Work instruction: Only the lines from the first line of the entries through the line with "- Register users" belong in the answer, each restated word for word and without pictures.

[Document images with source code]
○ ○ ○ ○ ○
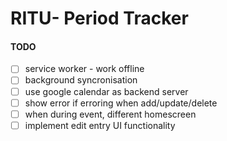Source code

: # RITU- Period Tracker

#### TODO
* [ ] service worker - work offline 
* [ ] background syncronisation
* [ ] use google calendar as backend server
* [ ] show error if erroring when add/update/delete
* [ ] when during event, different homescreen
* [ ] implement edit entry UI functionality
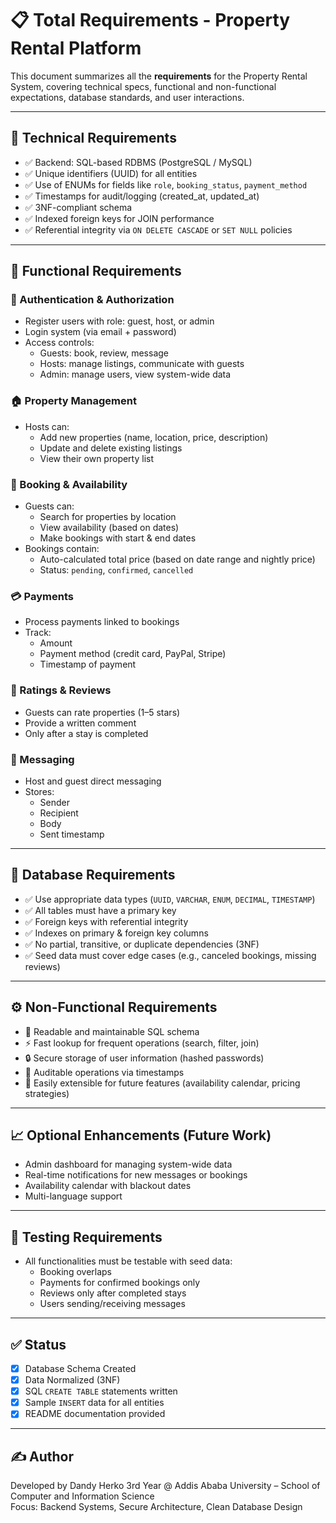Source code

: # 📋 Total Requirements - Property Rental Platform

This document summarizes all the **requirements** for the Property Rental System, covering technical specs, functional and non-functional expectations, database standards, and user interactions.

---

## 🔧 Technical Requirements

- ✅ Backend: SQL-based RDBMS (PostgreSQL / MySQL)
- ✅ Unique identifiers (UUID) for all entities
- ✅ Use of ENUMs for fields like `role`, `booking_status`, `payment_method`
- ✅ Timestamps for audit/logging (created_at, updated_at)
- ✅ 3NF-compliant schema
- ✅ Indexed foreign keys for JOIN performance
- ✅ Referential integrity via `ON DELETE CASCADE` or `SET NULL` policies

---

## 📌 Functional Requirements

### 🔐 Authentication & Authorization

- Register users with role: guest, host, or admin
- Login system (via email + password)
- Access controls:
  - Guests: book, review, message
  - Hosts: manage listings, communicate with guests
  - Admin: manage users, view system-wide data

### 🏠 Property Management

- Hosts can:
  - Add new properties (name, location, price, description)
  - Update and delete existing listings
  - View their own property list

### 📅 Booking & Availability

- Guests can:
  - Search for properties by location
  - View availability (based on dates)
  - Make bookings with start & end dates
- Bookings contain:
  - Auto-calculated total price (based on date range and nightly price)
  - Status: `pending`, `confirmed`, `cancelled`

### 💳 Payments

- Process payments linked to bookings
- Track:
  - Amount
  - Payment method (credit card, PayPal, Stripe)
  - Timestamp of payment

### 🌟 Ratings & Reviews

- Guests can rate properties (1–5 stars)
- Provide a written comment
- Only after a stay is completed

### 💬 Messaging

- Host and guest direct messaging
- Stores:
  - Sender
  - Recipient
  - Body
  - Sent timestamp

---

## 📂 Database Requirements

- ✅ Use appropriate data types (`UUID`, `VARCHAR`, `ENUM`, `DECIMAL`, `TIMESTAMP`)
- ✅ All tables must have a primary key
- ✅ Foreign keys with referential integrity
- ✅ Indexes on primary & foreign key columns
- ✅ No partial, transitive, or duplicate dependencies (3NF)
- ✅ Seed data must cover edge cases (e.g., canceled bookings, missing reviews)

---

## ⚙️ Non-Functional Requirements

- 🧠 Readable and maintainable SQL schema
- ⚡ Fast lookup for frequent operations (search, filter, join)
- 🔒 Secure storage of user information (hashed passwords)
- 📝 Auditable operations via timestamps
- 🚀 Easily extensible for future features (availability calendar, pricing strategies)

---

## 📈 Optional Enhancements (Future Work)

- Admin dashboard for managing system-wide data
- Real-time notifications for new messages or bookings
- Availability calendar with blackout dates
- Multi-language support

---

## 🧪 Testing Requirements

- All functionalities must be testable with seed data:
  - Booking overlaps
  - Payments for confirmed bookings only
  - Reviews only after completed stays
  - Users sending/receiving messages

---

## ✅ Status

- [x] Database Schema Created
- [x] Data Normalized (3NF)
- [x] SQL `CREATE TABLE` statements written
- [x] Sample `INSERT` data for all entities
- [x] README documentation provided

---

## ✍️ Author

Developed by Dandy Herko
3rd Year @ Addis Ababa University – School of Computer and Information Science  
Focus: Backend Systems, Secure Architecture, Clean Database Design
○ ○ ○ ○ ○
Your solution:
Source code

: # RITU- Period Tracker

#### TODO
* [ ] service worker - work offline 
* [ ] background syncronisation
* [ ] use google calendar as backend server
* [ ] show error if erroring when add/update/delete
* [ ] when during event, different homescreen
* [ ] implement edit entry UI functionality
Source code

: # 📋 Total Requirements - Property Rental Platform

This document summarizes all the **requirements** for the Property Rental System, covering technical specs, functional and non-functional expectations, database standards, and user interactions.

---

## 🔧 Technical Requirements

- ✅ Backend: SQL-based RDBMS (PostgreSQL / MySQL)
- ✅ Unique identifiers (UUID) for all entities
- ✅ Use of ENUMs for fields like `role`, `booking_status`, `payment_method`
- ✅ Timestamps for audit/logging (created_at, updated_at)
- ✅ 3NF-compliant schema
- ✅ Indexed foreign keys for JOIN performance
- ✅ Referential integrity via `ON DELETE CASCADE` or `SET NULL` policies

---

## 📌 Functional Requirements

### 🔐 Authentication & Authorization

- Register users with role: guest, host, or admin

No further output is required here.